[What needs to be done]: Retype the line where "2.进入主仓[跳转](htt" appears and each line that follows it down to the last line of the records below. Leave the pictures out.

[Listed records — start]

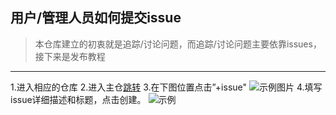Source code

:## 用户/管理人员如何提交issue
> 本仓库建立的初衷就是追踪/讨论问题，而追踪/讨论问题主要依靠issues，接下来是发布教程
***
1.进入相应的仓库
2.进入主仓[跳转](https://gitee.com/turtle-sim/physics-lab-issue-tracker-community)
3.在下图位置点击”+issue"
![示例图片](https://p3-juejin.byteimg.com/tos-cn-i-k3u1fbpfcp/7520765f944646a69193f1cd7e825b74~tplv-k3u1fbpfcp-watermark.awebp "仓库首页")
4.填写issue详细描述和标题，点击创建。
![示例](https://gitee.com/turtle-sim/physics-lab-issue-tracker-community/raw/img/img-wiki/A5928A85-C63E-4646-9B44-4F4DA1CB0099.png "点击后的界面")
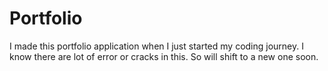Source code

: # Portfolio
I made this portfolio application when I just started my coding journey. I know there are lot of error or cracks in this. So will shift to a new one soon.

[Listed records — finish]

[Answer area]:
2.进入主仓[跳转](https://gitee.com/turtle-sim/physics-lab-issue-tracker-community)
3.在下图位置点击”+issue"
![示例图片](https://p3-juejin.byteimg.com/tos-cn-i-k3u1fbpfcp/7520765f944646a69193f1cd7e825b74~tplv-k3u1fbpfcp-watermark.awebp "仓库首页")
4.填写issue详细描述和标题，点击创建。
![示例](https://gitee.com/turtle-sim/physics-lab-issue-tracker-community/raw/img/img-wiki/A5928A85-C63E-4646-9B44-4F4DA1CB0099.png "点击后的界面")
Source code

: # Portfolio
I made this portfolio application when I just started my coding journey. I know there are lot of error or cracks in this. So will shift to a new one soon.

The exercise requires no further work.